TASK GOAL: An exact reproduction of the lines below, from the first through the one with "Un cardinal $\pi$", is the whole answer; pictures have no place in it.

Records contained in a dataset:
BEGIN

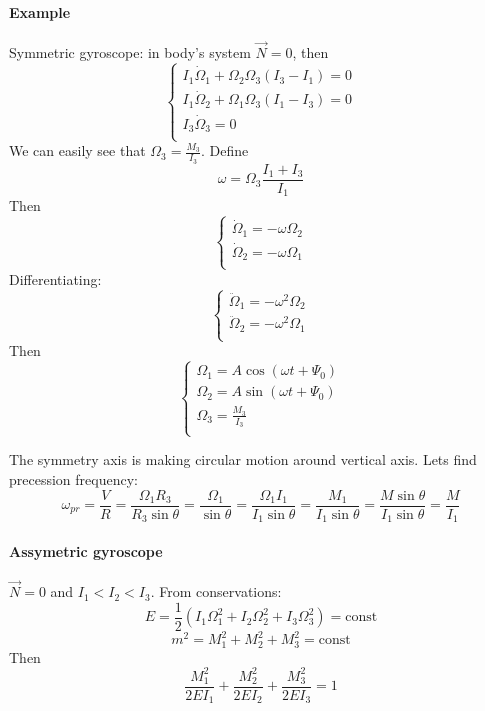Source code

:\paragraph{Example}
Symmetric gyroscope: in body's system $\vec{N} = 0$, then
$$\begin{cases}
I_1 \dot{\Omega}_1 + \Omega_2 \Omega_3 (I_3-I_1) = 0\\
I_1 \dot{\Omega}_2 + \Omega_1 \Omega_3 (I_1-I_3) = 0\\
I_3 \dot{\Omega}_3  = 0\\
\end{cases}$$
We can easily see that
$\Omega_3 = \frac{M_3}{I_3}$. Define
$$\omega = \Omega_3 \frac{I_1+I_3}{I_1}$$
Then
$$\begin{cases}
\dot{\Omega}_1 = -\omega \Omega_2\\
\dot{\Omega}_2 = -\omega \Omega_1\\
\end{cases}$$
Differentiating:
$$\begin{cases}
\ddot{\Omega}_1 = -\omega^2 \Omega_2\\
\ddot{\Omega}_2 = -\omega^2 \Omega_1\\
\end{cases}$$
Then
$$\begin{cases}
\Omega_1  =  A \cos \left( \omega t+ \Psi_0  \right)\\
\Omega_2  =   A \sin \left( \omega t+ \Psi_0  \right)\\
\Omega_3  =  \frac{M_3}{I_3}\\
\end{cases}$$

The symmetry axis is making circular motion around vertical axis. Lets find precession frequency:
$$\omega_{pr} = \frac{V}{R} = \frac{\Omega_1R_3}{R_3 \sin \theta}  = \frac{\Omega_1}{\sin \theta}  = \frac{\Omega_1I_1}{I_1\sin \theta} = \frac{M_1}{I_1\sin \theta} = \frac{M\sin \theta}{I_1\sin \theta} = \frac{M}{I_1}$$
\paragraph{Assymetric gyroscope}
$\vec{N}= 0$ and $I_1 < I_2 < I_3$. From conservations:
$$E = \frac{1}{2} \left( I_1\Omega_1^2 + I_2 \Omega_2^2 + I_3\Omega_3^2 \right) = \text{const}$$
$$m^2 = M_1^2+M_2^2+M_3^2 = \text{const}$$
Then
$$\frac{M_1^2}{2EI_1}+\frac{M_2^2}{2EI_2}+\frac{M_3^2}{2EI_3} = 1$$

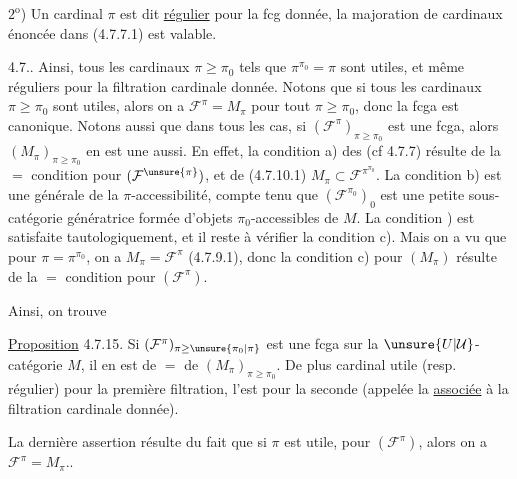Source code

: $2^{\mathrm{o}}$) Un cardinal $\pi$ est dit \uline{régulier}
pour la fcg donnée,  
  la majoration de cardinaux énoncée dans
(4.7.7.1) est valable.

4.7.. Ainsi, tous les cardinaux $\pi\geq\pi_0$ tels que
$\pi^{\pi_0}=\pi$ sont utiles, et même réguliers pour
la filtration cardinale donnée. Notons
que si tous les cardinaux $\pi\geq\pi_0$ sont
utiles, alors on a $\mathcal F^\pi=M_\pi$ pour tout
$\pi\geq\pi_0$, donc la fcga est canonique. Notons
aussi que dans tous les cas, si $(\mathcal F^\pi)_{\pi\geq\pi_0}$ est
une fcga, alors $(M_\pi)_{\pi\geq\pi_0}$ en est une aussi.
En effet, la condition a) des  (cf 4.7.7) résulte de
la $=$ condition pour $(\mathcal F^{\unsure{\pi}})$, et de (4.7.10.1)
$M_\pi\subset\mathcal F^{\pi^{\pi_0}}$. La condition b) est une  
générale de la $\pi$-accessibilité, compte tenu
que $(\mathcal F^{\pi_0})_0$ est une petite sous-catégorie génératrice
formée d'objets $\pi_0$-accessibles de $M$. La condition ) est satisfaite tautologiquement, et
il reste à vérifier la condition c). Mais
on a vu que pour $\pi=\pi^{\pi_0}$, on a $M_\pi=\mathcal F^\pi$
(4.7.9.1), donc la condition c) pour $(M_\pi)$
résulte de la $=$ condition pour $(\mathcal F^\pi)$.

Ainsi, on trouve

\uline{Proposition} 4.7.15. Si $(\mathcal F^\pi)_{\pi\geq\unsure{\pi_0|\pi}}$ est une
fcga sur la $\unsure{U|\mathcal U}$-catégorie $M$, il en est
de $=$ de $(M_\pi)_{\pi\geq\pi_0}$. De plus 
cardinal utile (resp. régulier) pour la
première filtration, l'est pour la  seconde
(appelée la   \uline{associée}
à la filtration cardinale donnée).

La dernière assertion résulte du
fait que si $\pi$ est utile, pour $(\mathcal F^\pi)$, alors
on a $\mathcal F^\pi=M_\pi$..

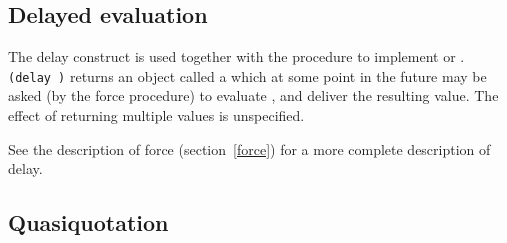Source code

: \subsection{Delayed evaluation}\unsection

\begin{entry}{%
}


The {\cf delay} construct is used together with the procedure  to
implement  or .
{\tt(delay~)} returns an object called a
 which at some point in the future may be asked (by
the {\cf force} procedure)  to evaluate
, and deliver the resulting value.
The effect of  returning multiple values
is unspecified.

See the description of {\cf force} (section~\ref{force}) for a
more complete description of {\cf delay}.

\end{entry}


\subsection{Quasiquotation}\unsection
\label{quasiquotesection}

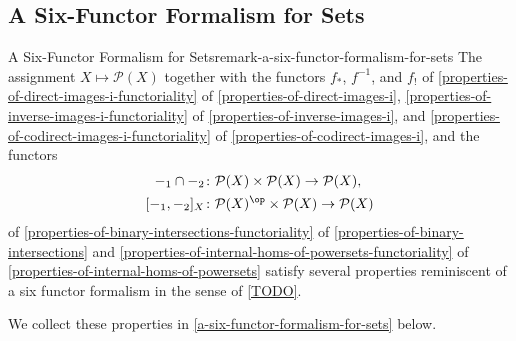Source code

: \subsection{A Six-Functor Formalism for Sets}\label{subsection-a-six-functor-formalism-for-sets}
\begin{remark}{A Six-Functor Formalism for Sets}{remark-a-six-functor-formalism-for-sets}%
    The assignment $X\mapsto\mathcal{P}(X)$ together with the functors $f_{*}$, $f^{-1}$, and $f_{!}$ of \cref{properties-of-direct-images-i-functoriality} of \cref{properties-of-direct-images-i}, \cref{properties-of-inverse-images-i-functoriality} of \cref{properties-of-inverse-images-i}, and \cref{properties-of-codirect-images-i-functoriality} of \cref{properties-of-codirect-images-i}, and the functors
    \begin{align*}
        -_{1}\cap-_{2}    &\colon \mathcal{P}(X)\times\mathcal{P}(X) \to \mathcal{P}(X),\\
        [-_{1},-_{2}]_{X} &\colon \mathcal{P}(X)^{\op}\times\mathcal{P}(X) \to \mathcal{P}(X)
    \end{align*}
    of \cref{properties-of-binary-intersections-functoriality} of \cref{properties-of-binary-intersections} and \cref{properties-of-internal-homs-of-powersets-functoriality} of \cref{properties-of-internal-homs-of-powersets} satisfy several properties reminiscent of a six functor formalism in the sense of \cref{TODO}.

    \indent We collect these properties in \cref{a-six-functor-formalism-for-sets} below.
\end{remark}
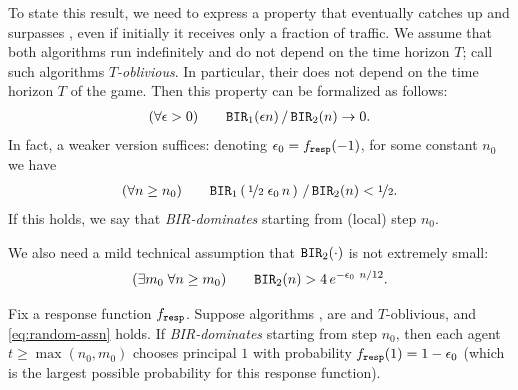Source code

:To state this result, we need to express a property that \alg[1] eventually catches up and surpasses \alg[2], even if initially it receives only a fraction of traffic. We assume that both algorithms run indefinitely and do not depend on the time horizon $T$; call such algorithms \emph{$T$-oblivious}. In particular, their \BIR does not depend on the time horizon $T$ of the game.  Then this property can be formalized as follows:
\begin{align}\label{eq:random-better-clean}
(\forall \epsilon>0)\qquad
\mathtt{BIR}_1(\epsilon n)\,/\,\mathtt{BIR}_2(n) \to 0.
\end{align}
In fact, a weaker version suffices:
denoting $\epsilon_0 = f_{\mathtt{resp}}(-1)$, for some constant $n_0$ we have
\begin{align}\label{eq:random-better-weaker}
(\forall n\geq n_0) \qquad
\mathtt{BIR}_1\left(\,\nicefrac{1}{2}\;\epsilon_0\, n\,\right)\,/\, \mathtt{BIR}_2(n)<\nicefrac12.
\end{align}
If this holds, we say that \alg[1] \emph{BIR-dominates} \alg[2] starting from (local) step $n_0$.

We also need a mild technical assumption that $\mathtt{BIR}_2(\cdot)$ is not extremely small:
\begin{align}\label{eq:random-assn}
 (\exists m_0\;\forall n\geq m_0) \qquad
  \mathtt{BIR}_2(n) > 4\,e^{-\epsilon_0\ n/12}.
\end{align}


\begin{theorem}\label{thm:random-clean}
Fix a \HardMaxRandom response function $f_{\mathtt{resp}}$. Suppose algorithms \alg[1], \alg[2] are \bmonotone and $T$-oblivious, and \eqref{eq:random-assn} holds. If \alg[1] \emph{BIR-dominates} \alg[2] starting from step $n_0$, then each agent $t\geq \max(n_0,m_0)$ chooses principal $1$ with probability $f_{\mathtt{resp}}(1) = 1- \epsilon_0$ (which is the largest possible probability for this response function).
\end{theorem}






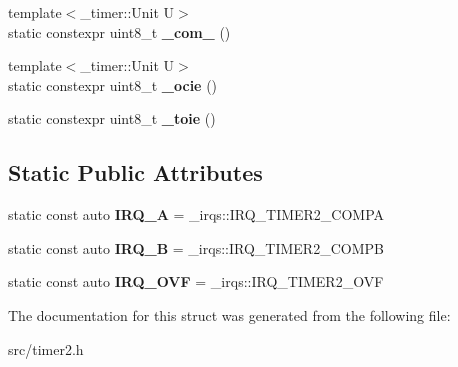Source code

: \begin{DoxyCompactItemize}
{\footnotesize template$<$\+\_\+timer\+::\+Unit U$>$ }\\static constexpr uint8\+\_\+t {\bfseries \+\_\+com\+\_} ()
\item 
\hypertarget{struct__timer2_1_1TimerDef_ab77aee2b07c43d07a5c7e95c23d06013}{}\label{struct__timer2_1_1TimerDef_ab77aee2b07c43d07a5c7e95c23d06013} 
{\footnotesize template$<$\+\_\+timer\+::\+Unit U$>$ }\\static constexpr uint8\+\_\+t {\bfseries \+\_\+ocie} ()
\item 
\hypertarget{struct__timer2_1_1TimerDef_aa59a8f3a6a38e482611d438fc79307b4}{}\label{struct__timer2_1_1TimerDef_aa59a8f3a6a38e482611d438fc79307b4} 
static constexpr uint8\+\_\+t {\bfseries \+\_\+toie} ()
\end{DoxyCompactItemize}
\subsection*{Static Public Attributes}
\begin{DoxyCompactItemize}
\item 
\hypertarget{struct__timer2_1_1TimerDef_ad503a9efd5c167fcf37266cd6cf9240a}{}\label{struct__timer2_1_1TimerDef_ad503a9efd5c167fcf37266cd6cf9240a} 
static const auto {\bfseries I\+R\+Q\+\_\+A} = \+\_\+irqs\+::\+I\+R\+Q\+\_\+\+T\+I\+M\+E\+R2\+\_\+\+C\+O\+M\+PA
\item 
\hypertarget{struct__timer2_1_1TimerDef_ab0c4a6c52f3f57a3e2db98cf8740c704}{}\label{struct__timer2_1_1TimerDef_ab0c4a6c52f3f57a3e2db98cf8740c704} 
static const auto {\bfseries I\+R\+Q\+\_\+B} = \+\_\+irqs\+::\+I\+R\+Q\+\_\+\+T\+I\+M\+E\+R2\+\_\+\+C\+O\+M\+PB
\item 
\hypertarget{struct__timer2_1_1TimerDef_ae90a87cb6b1c430896596df0cd71a1e0}{}\label{struct__timer2_1_1TimerDef_ae90a87cb6b1c430896596df0cd71a1e0} 
static const auto {\bfseries I\+R\+Q\+\_\+\+O\+VF} = \+\_\+irqs\+::\+I\+R\+Q\+\_\+\+T\+I\+M\+E\+R2\+\_\+\+O\+VF
\end{DoxyCompactItemize}


The documentation for this struct was generated from the following file\+:\begin{DoxyCompactItemize}
\item 
src/timer2.\+h\end{DoxyCompactItemize}
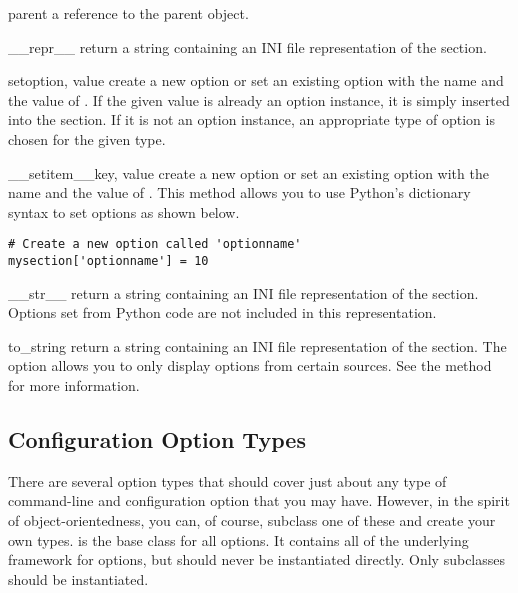 \begin{memberdesc}[ConfigSection]{parent}
a reference to the parent  object.
\end{memberdesc}

\begin{methoddesc}[ConfigSection]{__repr__}{}
return a string containing an INI file representation of the section.
\end{methoddesc}

\begin{methoddesc}[ConfigSection]{set}{option, value}
create a new option or set an existing option with the name 
 and the value of .
If the given value is already an option instance, it is simply inserted
into the section.  If it is not an option instance, an appropriate type
of option is chosen for the given type.
\end{methoddesc}

\begin{methoddesc}[ConfigSection]{__setitem__}{key, value}
create a new option or set an existing option with the name  and
the value of .  This method allows you to use Python's 
dictionary syntax to set options as shown below.
\begin{verbatim}
# Create a new option called 'optionname'
mysection['optionname'] = 10
\end{verbatim}
\end{methoddesc}

\begin{methoddesc}[ConfigSection]{__str__}{}
return a string containing an INI file representation of the section.
Options set from Python code are not included in this representation.
\end{methoddesc}

\begin{methoddesc}[ConfigSection]{to_string}{}
return a string containing an INI file representation of the section.
The  option allows you to only display options from 
certain sources.  See the  method for more
information.
\end{methoddesc}


\subsection{Configuration Option Types}

There are several option types that should cover just about any type 
of command-line and configuration option that you may have.  However,
in the spirit of object-orientedness, you can, of course, subclass
one of these and create your own types.   is the 
base class for all options.  It contains all of the underlying framework
for options, but should never be instantiated directly.  Only subclasses
should be instantiated.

END

FINISHED EXERCISE:
Source code

:\paragraph{Example}
Symmetric gyroscope: in body's system $\vec{N} = 0$, then
$$\begin{cases}
I_1 \dot{\Omega}_1 + \Omega_2 \Omega_3 (I_3-I_1) = 0\\
I_1 \dot{\Omega}_2 + \Omega_1 \Omega_3 (I_1-I_3) = 0\\
I_3 \dot{\Omega}_3  = 0\\
\end{cases}$$
We can easily see that
$\Omega_3 = \frac{M_3}{I_3}$. Define
$$\omega = \Omega_3 \frac{I_1+I_3}{I_1}$$
Then
$$\begin{cases}
\dot{\Omega}_1 = -\omega \Omega_2\\
\dot{\Omega}_2 = -\omega \Omega_1\\
\end{cases}$$
Differentiating:
$$\begin{cases}
\ddot{\Omega}_1 = -\omega^2 \Omega_2\\
\ddot{\Omega}_2 = -\omega^2 \Omega_1\\
\end{cases}$$
Then
$$\begin{cases}
\Omega_1  =  A \cos \left( \omega t+ \Psi_0  \right)\\
\Omega_2  =   A \sin \left( \omega t+ \Psi_0  \right)\\
\Omega_3  =  \frac{M_3}{I_3}\\
\end{cases}$$

The symmetry axis is making circular motion around vertical axis. Lets find precession frequency:
$$\omega_{pr} = \frac{V}{R} = \frac{\Omega_1R_3}{R_3 \sin \theta}  = \frac{\Omega_1}{\sin \theta}  = \frac{\Omega_1I_1}{I_1\sin \theta} = \frac{M_1}{I_1\sin \theta} = \frac{M\sin \theta}{I_1\sin \theta} = \frac{M}{I_1}$$
\paragraph{Assymetric gyroscope}
$\vec{N}= 0$ and $I_1 < I_2 < I_3$. From conservations:
$$E = \frac{1}{2} \left( I_1\Omega_1^2 + I_2 \Omega_2^2 + I_3\Omega_3^2 \right) = \text{const}$$
$$m^2 = M_1^2+M_2^2+M_3^2 = \text{const}$$
Then
$$\frac{M_1^2}{2EI_1}+\frac{M_2^2}{2EI_2}+\frac{M_3^2}{2EI_3} = 1$$

Source code

: $2^{\mathrm{o}}$) Un cardinal $\pi$ est dit \uline{régulier}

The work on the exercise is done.